What is needed: Each record needs to be retyped exactly, though its pictures should not appear.

________

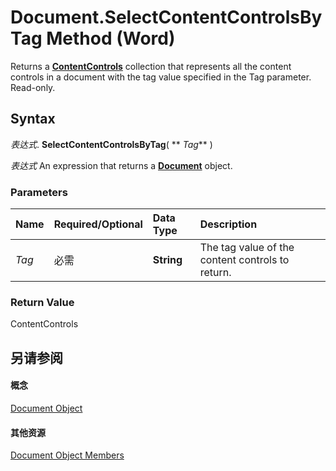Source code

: 
# Document.SelectContentControlsByTag Method (Word)

Returns a  **[ContentControls](2595eea9-df68-edce-3a51-069cad14bb87.md)** collection that represents all the content controls in a document with the tag value specified in the Tag parameter. Read-only.


## Syntax

 _表达式_. **SelectContentControlsByTag**( ** _Tag_** )

 _表达式_ An expression that returns a **[Document](8d83487a-2345-a036-a916-971c9db5b7fb.md)** object.


### Parameters



|**Name**|**Required/Optional**|**Data Type**|**Description**|
|:-----|:-----|:-----|:-----|
| _Tag_|必需|**String**|The tag value of the content controls to return.|

### Return Value

ContentControls


## 另请参阅


#### 概念


[Document Object](8d83487a-2345-a036-a916-971c9db5b7fb.md)
#### 其他资源


[Document Object Members](http://msdn.microsoft.com/library/fc9ab457-0888-f917-3d52-387168ac23b9%28Office.15%29.aspx)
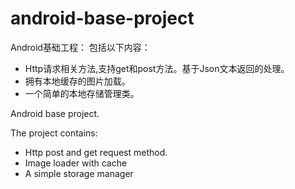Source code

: android-base-project
==============

Android基础工程：
包括以下内容：
- Http请求相关方法,支持get和post方法。基于Json文本返回的处理。
- 拥有本地缓存的图片加载。
- 一个简单的本地存储管理类。



Android base project. 

The project contains:

- Http post and get request method.
- Image loader with cache
- A simple storage manager
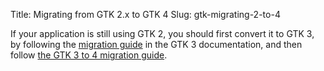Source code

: Title: Migrating from GTK 2.x to GTK 4
Slug: gtk-migrating-2-to-4

If your application is still using GTK 2, you should first convert it to GTK 3,
by following the [migration guide](https://docs.gtk.org/gtk3/migrating-2to3.html)
in the GTK 3 documentation, and then follow [the GTK 3 to 4 migration
guide](migrating-3to4.html).
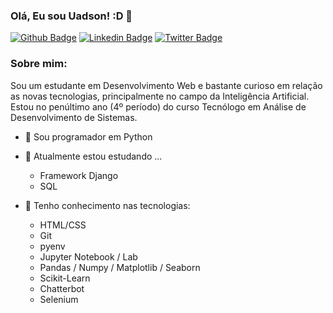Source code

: ### Olá, Eu sou Uadson! :D 👋

<!--
**uadson/uadson** is a ✨ _special_ ✨ repository because its `README.md` (this file) appears on your GitHub profile.

Here are some ideas to get you started:

- 🔭 I’m currently working on ...
- 🌱 I’m currently learning ...
- 👯 I’m looking to collaborate on ...
- 🤔 I’m looking for help with ...
- 💬 Ask me about ...
- 📫 How to reach me: ...
- 😄 Pronouns: ...
- ⚡ Fun fact: ...
-->

[![Github Badge](https://img.shields.io/badge/-Github-000?style=flat-square&logo=Github&logoColor=white&link=https://github.com/uadson)](https://github.com/uadson)
[![Linkedin Badge](https://img.shields.io/badge/-LinkedIn-blue?style=flat-square&logo=Linkedin&logoColor=white&link=https://www.linkedin.com/in/uadsonfeitosa/)](https://www.linkedin.com/in/uadsonfeitosa/)
[![Twitter Badge](https://img.shields.io/badge/-Twitter-1ca0f1?style=flat-square&labelColor=1ca0f1&logo=twitter&logoColor=white&link=https://twitter.com/uadson_emile)](https://twitter.com/uadson_emile)

### Sobre mim:

Sou um estudante em Desenvolvimento Web e bastante curioso em relação as novas tecnologias, principalmente no campo da Inteligência Artificial. Estou no penúltimo ano (4º período) do curso Tecnólogo em Análise de Desenvolvimento de Sistemas.

- 🔭 Sou programador em Python

- 🌱 Atualmente estou estudando ...

	- Framework Django
	- SQL

- 🌱 Tenho conhecimento nas tecnologias:
	
	- HTML/CSS
	- Git
	- pyenv
	- Jupyter Notebook / Lab
	- Pandas / Numpy / Matplotlib / Seaborn
	- Scikit-Learn
	- Chatterbot
	- Selenium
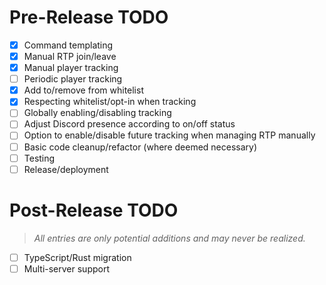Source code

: # Pre-Release TODO

- [x] Command templating
- [x] Manual RTP join/leave
- [x] Manual player tracking
- [ ] Periodic player tracking
- [x] Add to/remove from whitelist
- [x] Respecting whitelist/opt-in when tracking
- [ ] Globally enabling/disabling tracking
- [ ] Adjust Discord presence according to on/off status
- [ ] Option to enable/disable future tracking when managing RTP manually
- [ ] Basic code cleanup/refactor (where deemed necessary)
- [ ] Testing
- [ ] Release/deployment

# Post-Release TODO

> *All entries are only potential additions and may never be realized.*

- [ ] TypeScript/Rust migration
- [ ] Multi-server support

________

Output for this exercise:
Source code

: 
# Document.SelectContentControlsByTag Method (Word)

Returns a  **[ContentControls](2595eea9-df68-edce-3a51-069cad14bb87.md)** collection that represents all the content controls in a document with the tag value specified in the Tag parameter. Read-only.


## Syntax

 _表达式_. **SelectContentControlsByTag**( ** _Tag_** )

 _表达式_ An expression that returns a **[Document](8d83487a-2345-a036-a916-971c9db5b7fb.md)** object.


### Parameters



|**Name**|**Required/Optional**|**Data Type**|**Description**|
|:-----|:-----|:-----|:-----|
| _Tag_|必需|**String**|The tag value of the content controls to return.|

### Return Value

ContentControls


## 另请参阅


#### 概念


[Document Object](8d83487a-2345-a036-a916-971c9db5b7fb.md)
#### 其他资源


[Document Object Members](http://msdn.microsoft.com/library/fc9ab457-0888-f917-3d52-387168ac23b9%28Office.15%29.aspx)
Source code

: android-base-project
==============

Android基础工程：
包括以下内容：
- Http请求相关方法,支持get和post方法。基于Json文本返回的处理。
- 拥有本地缓存的图片加载。
- 一个简单的本地存储管理类。



Android base project. 

The project contains:

- Http post and get request method.
- Image loader with cache
- A simple storage manager
Source code

: Title: Migrating from GTK 2.x to GTK 4
Slug: gtk-migrating-2-to-4

If your application is still using GTK 2, you should first convert it to GTK 3,
by following the [migration guide](https://docs.gtk.org/gtk3/migrating-2to3.html)
in the GTK 3 documentation, and then follow [the GTK 3 to 4 migration
guide](migrating-3to4.html).
Source code

: ### Olá, Eu sou Uadson! :D 👋

<!--
**uadson/uadson** is a ✨ _special_ ✨ repository because its `README.md` (this file) appears on your GitHub profile.

Here are some ideas to get you started:

- 🔭 I’m currently working on ...
- 🌱 I’m currently learning ...
- 👯 I’m looking to collaborate on ...
- 🤔 I’m looking for help with ...
- 💬 Ask me about ...
- 📫 How to reach me: ...
- 😄 Pronouns: ...
- ⚡ Fun fact: ...
-->

[![Github Badge](https://img.shields.io/badge/-Github-000?style=flat-square&logo=Github&logoColor=white&link=https://github.com/uadson)](https://github.com/uadson)
[![Linkedin Badge](https://img.shields.io/badge/-LinkedIn-blue?style=flat-square&logo=Linkedin&logoColor=white&link=https://www.linkedin.com/in/uadsonfeitosa/)](https://www.linkedin.com/in/uadsonfeitosa/)
[![Twitter Badge](https://img.shields.io/badge/-Twitter-1ca0f1?style=flat-square&labelColor=1ca0f1&logo=twitter&logoColor=white&link=https://twitter.com/uadson_emile)](https://twitter.com/uadson_emile)

### Sobre mim:

Sou um estudante em Desenvolvimento Web e bastante curioso em relação as novas tecnologias, principalmente no campo da Inteligência Artificial. Estou no penúltimo ano (4º período) do curso Tecnólogo em Análise de Desenvolvimento de Sistemas.

- 🔭 Sou programador em Python

- 🌱 Atualmente estou estudando ...

	- Framework Django
	- SQL

- 🌱 Tenho conhecimento nas tecnologias:
	
	- HTML/CSS
	- Git
	- pyenv
	- Jupyter Notebook / Lab
	- Pandas / Numpy / Matplotlib / Seaborn
	- Scikit-Learn
	- Chatterbot
	- Selenium
Source code

: # Pre-Release TODO

- [x] Command templating
- [x] Manual RTP join/leave
- [x] Manual player tracking
- [ ] Periodic player tracking
- [x] Add to/remove from whitelist
- [x] Respecting whitelist/opt-in when tracking
- [ ] Globally enabling/disabling tracking
- [ ] Adjust Discord presence according to on/off status
- [ ] Option to enable/disable future tracking when managing RTP manually
- [ ] Basic code cleanup/refactor (where deemed necessary)
- [ ] Testing
- [ ] Release/deployment

# Post-Release TODO

> *All entries are only potential additions and may never be realized.*

- [ ] TypeScript/Rust migration
- [ ] Multi-server support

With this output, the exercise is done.